**Work item:**
An exact restatement of the data is required, with the images omitted.

**Material for the task:**
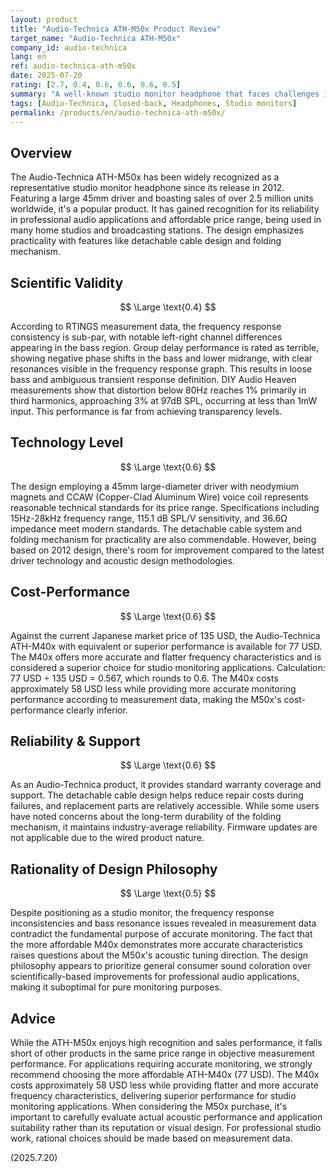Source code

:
 ```yaml
---
layout: product
title: "Audio-Technica ATH-M50x Product Review"
target_name: "Audio-Technica ATH-M50x"
company_id: audio-technica
lang: en
ref: audio-technica-ath-m50x
date: 2025-07-20
rating: [2.7, 0.4, 0.6, 0.6, 0.6, 0.5]
summary: "A well-known studio monitor headphone that faces challenges in measurement performance and design philosophy"
tags: [Audio-Technica, Closed-back, Headphones, Studio monitors]
permalink: /products/en/audio-technica-ath-m50x/
---
```

## Overview

The Audio-Technica ATH-M50x has been widely recognized as a representative studio monitor headphone since its release in 2012. Featuring a large 45mm driver and boasting sales of over 2.5 million units worldwide, it's a popular product. It has gained recognition for its reliability in professional audio applications and affordable price range, being used in many home studios and broadcasting stations. The design emphasizes practicality with features like detachable cable design and folding mechanism.

## Scientific Validity

$$ \Large \text{0.4} $$

According to RTINGS measurement data, the frequency response consistency is sub-par, with notable left-right channel differences appearing in the bass region. Group delay performance is rated as terrible, showing negative phase shifts in the bass and lower midrange, with clear resonances visible in the frequency response graph. This results in loose bass and ambiguous transient response definition. DIY Audio Heaven measurements show that distortion below 80Hz reaches 1% primarily in third harmonics, approaching 3% at 97dB SPL, occurring at less than 1mW input. This performance is far from achieving transparency levels.

## Technology Level

$$ \Large \text{0.6} $$

The design employing a 45mm large-diameter driver with neodymium magnets and CCAW (Copper-Clad Aluminum Wire) voice coil represents reasonable technical standards for its price range. Specifications including 15Hz-28kHz frequency range, 115.1 dB SPL/V sensitivity, and 36.6Ω impedance meet modern standards. The detachable cable system and folding mechanism for practicality are also commendable. However, being based on 2012 design, there's room for improvement compared to the latest driver technology and acoustic design methodologies.

## Cost-Performance

$$ \Large \text{0.6} $$

Against the current Japanese market price of 135 USD, the Audio-Technica ATH-M40x with equivalent or superior performance is available for 77 USD. The M40x offers more accurate and flatter frequency characteristics and is considered a superior choice for studio monitoring applications. Calculation: 77 USD ÷ 135 USD = 0.567, which rounds to 0.6. The M40x costs approximately 58 USD less while providing more accurate monitoring performance according to measurement data, making the M50x's cost-performance clearly inferior.

## Reliability & Support

$$ \Large \text{0.6} $$

As an Audio-Technica product, it provides standard warranty coverage and support. The detachable cable design helps reduce repair costs during failures, and replacement parts are relatively accessible. While some users have noted concerns about the long-term durability of the folding mechanism, it maintains industry-average reliability. Firmware updates are not applicable due to the wired product nature.

## Rationality of Design Philosophy

$$ \Large \text{0.5} $$

Despite positioning as a studio monitor, the frequency response inconsistencies and bass resonance issues revealed in measurement data contradict the fundamental purpose of accurate monitoring. The fact that the more affordable M40x demonstrates more accurate characteristics raises questions about the M50x's acoustic tuning direction. The design philosophy appears to prioritize general consumer sound coloration over scientifically-based improvements for professional audio applications, making it suboptimal for pure monitoring purposes.

## Advice

While the ATH-M50x enjoys high recognition and sales performance, it falls short of other products in the same price range in objective measurement performance. For applications requiring accurate monitoring, we strongly recommend choosing the more affordable ATH-M40x (77 USD). The M40x costs approximately 58 USD less while providing flatter and more accurate frequency characteristics, delivering superior performance for studio monitoring applications. When considering the M50x purchase, it's important to carefully evaluate actual acoustic performance and application suitability rather than its reputation or visual design. For professional studio work, rational choices should be made based on measurement data.

(2025.7.20)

**Expected output:**
Source code

:
 ```yaml
---
layout: product
title: "Audio-Technica ATH-M50x Product Review"
target_name: "Audio-Technica ATH-M50x"
company_id: audio-technica
lang: en
ref: audio-technica-ath-m50x
date: 2025-07-20
rating: [2.7, 0.4, 0.6, 0.6, 0.6, 0.5]
summary: "A well-known studio monitor headphone that faces challenges in measurement performance and design philosophy"
tags: [Audio-Technica, Closed-back, Headphones, Studio monitors]
permalink: /products/en/audio-technica-ath-m50x/
---
```

## Overview

The Audio-Technica ATH-M50x has been widely recognized as a representative studio monitor headphone since its release in 2012. Featuring a large 45mm driver and boasting sales of over 2.5 million units worldwide, it's a popular product. It has gained recognition for its reliability in professional audio applications and affordable price range, being used in many home studios and broadcasting stations. The design emphasizes practicality with features like detachable cable design and folding mechanism.

## Scientific Validity

$$ \Large \text{0.4} $$

According to RTINGS measurement data, the frequency response consistency is sub-par, with notable left-right channel differences appearing in the bass region. Group delay performance is rated as terrible, showing negative phase shifts in the bass and lower midrange, with clear resonances visible in the frequency response graph. This results in loose bass and ambiguous transient response definition. DIY Audio Heaven measurements show that distortion below 80Hz reaches 1% primarily in third harmonics, approaching 3% at 97dB SPL, occurring at less than 1mW input. This performance is far from achieving transparency levels.

## Technology Level

$$ \Large \text{0.6} $$

The design employing a 45mm large-diameter driver with neodymium magnets and CCAW (Copper-Clad Aluminum Wire) voice coil represents reasonable technical standards for its price range. Specifications including 15Hz-28kHz frequency range, 115.1 dB SPL/V sensitivity, and 36.6Ω impedance meet modern standards. The detachable cable system and folding mechanism for practicality are also commendable. However, being based on 2012 design, there's room for improvement compared to the latest driver technology and acoustic design methodologies.

## Cost-Performance

$$ \Large \text{0.6} $$

Against the current Japanese market price of 135 USD, the Audio-Technica ATH-M40x with equivalent or superior performance is available for 77 USD. The M40x offers more accurate and flatter frequency characteristics and is considered a superior choice for studio monitoring applications. Calculation: 77 USD ÷ 135 USD = 0.567, which rounds to 0.6. The M40x costs approximately 58 USD less while providing more accurate monitoring performance according to measurement data, making the M50x's cost-performance clearly inferior.

## Reliability & Support

$$ \Large \text{0.6} $$

As an Audio-Technica product, it provides standard warranty coverage and support. The detachable cable design helps reduce repair costs during failures, and replacement parts are relatively accessible. While some users have noted concerns about the long-term durability of the folding mechanism, it maintains industry-average reliability. Firmware updates are not applicable due to the wired product nature.

## Rationality of Design Philosophy

$$ \Large \text{0.5} $$

Despite positioning as a studio monitor, the frequency response inconsistencies and bass resonance issues revealed in measurement data contradict the fundamental purpose of accurate monitoring. The fact that the more affordable M40x demonstrates more accurate characteristics raises questions about the M50x's acoustic tuning direction. The design philosophy appears to prioritize general consumer sound coloration over scientifically-based improvements for professional audio applications, making it suboptimal for pure monitoring purposes.

## Advice

While the ATH-M50x enjoys high recognition and sales performance, it falls short of other products in the same price range in objective measurement performance. For applications requiring accurate monitoring, we strongly recommend choosing the more affordable ATH-M40x (77 USD). The M40x costs approximately 58 USD less while providing flatter and more accurate frequency characteristics, delivering superior performance for studio monitoring applications. When considering the M50x purchase, it's important to carefully evaluate actual acoustic performance and application suitability rather than its reputation or visual design. For professional studio work, rational choices should be made based on measurement data.

(2025.7.20)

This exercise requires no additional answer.